→ WHAT IS REQUIRED
Transcribe only the lines of the listing below from the one holding "In any system" through the one holding "Construct a Merkle", inclusive, without any change.

→ INPUT FOR THIS TASK
#####

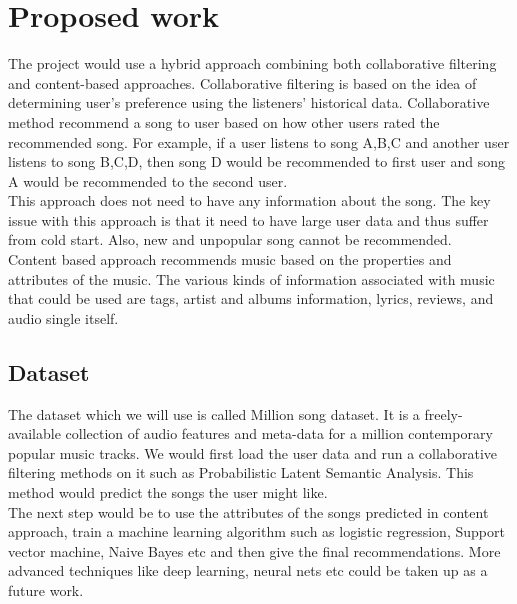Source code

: \documentclass{sig-alternate-05-2015}
\begin{document}
\section{Proposed work}
The project would use a hybrid approach combining both collaborative filtering and content-based approaches. Collaborative filtering is based on the idea of determining user's preference using the listeners' historical data. Collaborative method recommend a song to user based on how other users rated the recommended song. For example, if a user listens to song A,B,C and another user listens to song B,C,D, then song D would be recommended to first user and song A would be recommended to the second user.\\

This approach does not need to have any information about the song. The key issue with this approach is that it need to have large user data and thus suffer from cold start. Also, new and unpopular song cannot be recommended.\\

Content based approach recommends music based on the properties and attributes of the music. The various kinds of information associated with music that could be used are tags, artist and albums information, lyrics, reviews, and audio single itself.

\subsection{Dataset}
The dataset which we will use is called Million song dataset. It is a freely-available collection of audio features and meta-data for a million contemporary popular music tracks. We would first load the user data and run a collaborative filtering methods on it such as Probabilistic Latent Semantic Analysis. This method would predict the songs the user might like.\\

The next step would be to use the attributes of the songs predicted in content approach, train a machine learning algorithm such as logistic regression, Support vector machine, Naive Bayes etc and then give the final recommendations. More advanced techniques like deep learning, neural nets etc could be taken up as a future work.
\end{document}
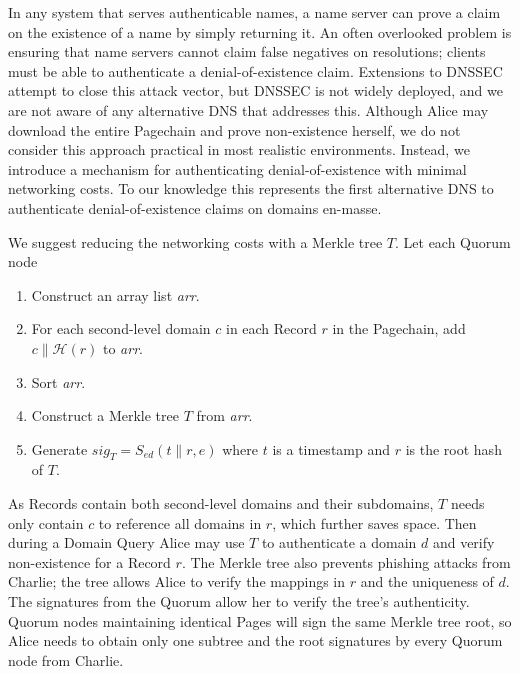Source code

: \documentclass[USenglish,oneside,twocolumn]{article}
\newcommand*\concat{\mathbin{\|}}
\begin{document}

In any system that serves authenticable names, a name server can prove a claim on the existence of a name by simply returning it. An often overlooked problem is ensuring that name servers cannot claim false negatives on resolutions; clients must be able to authenticate a denial-of-existence claim. Extensions to DNSSEC attempt to close this attack vector, but DNSSEC is not widely deployed, and we are not aware of any alternative DNS that addresses this. Although Alice may download the entire Pagechain and prove non-existence herself, we do not consider this approach practical in most realistic environments. Instead, we introduce a mechanism for authenticating denial-of-existence with minimal networking costs. To our knowledge this represents the first alternative DNS to authenticate denial-of-existence claims on domains en-masse.

We suggest reducing the networking costs with a Merkle tree \cite{merkle1988digital} $ T $. Let each Quorum node

\begin{enumerate}
	\item Construct an array list \emph{arr}.
	\item For each second-level domain $ c $ in each Record $ r $ in the Pagechain, add $ c \concat \mathcal{H}(r) $ to \emph{arr}.
	\item Sort \emph{arr}.
	\item Construct a Merkle tree $ T $ from \emph{arr}.
	\item Generate $ \mathit{sig}_{T} = S_{\mathit{ed}}(t \concat r, e) $ where $ t $ is a timestamp and $ r $ is the root hash of $ T $.
\end{enumerate}

As Records contain both second-level domains and their subdomains, $ T $ needs only contain $ c $ to reference all domains in $ r $, which further saves space. Then during a Domain Query Alice may use $ T $ to authenticate a domain $ d $ and verify non-existence for a Record $ r $. The Merkle tree also prevents phishing attacks from Charlie; the tree allows Alice to verify the mappings in $ r $ and the uniqueness of $ d $. The signatures from the Quorum allow her to verify the tree's authenticity. Quorum nodes maintaining identical Pages will sign the same Merkle tree root, so Alice needs to obtain only one subtree and the root signatures by every Quorum node from Charlie.
\end{document}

#####

→ RESPONSE
In any system that serves authenticable names, a name server can prove a claim on the existence of a name by simply returning it. An often overlooked problem is ensuring that name servers cannot claim false negatives on resolutions; clients must be able to authenticate a denial-of-existence claim. Extensions to DNSSEC attempt to close this attack vector, but DNSSEC is not widely deployed, and we are not aware of any alternative DNS that addresses this. Although Alice may download the entire Pagechain and prove non-existence herself, we do not consider this approach practical in most realistic environments. Instead, we introduce a mechanism for authenticating denial-of-existence with minimal networking costs. To our knowledge this represents the first alternative DNS to authenticate denial-of-existence claims on domains en-masse.

We suggest reducing the networking costs with a Merkle tree \cite{merkle1988digital} $ T $. Let each Quorum node

\begin{enumerate}
	\item Construct an array list \emph{arr}.
	\item For each second-level domain $ c $ in each Record $ r $ in the Pagechain, add $ c \concat \mathcal{H}(r) $ to \emph{arr}.
	\item Sort \emph{arr}.
	\item Construct a Merkle tree $ T $ from \emph{arr}.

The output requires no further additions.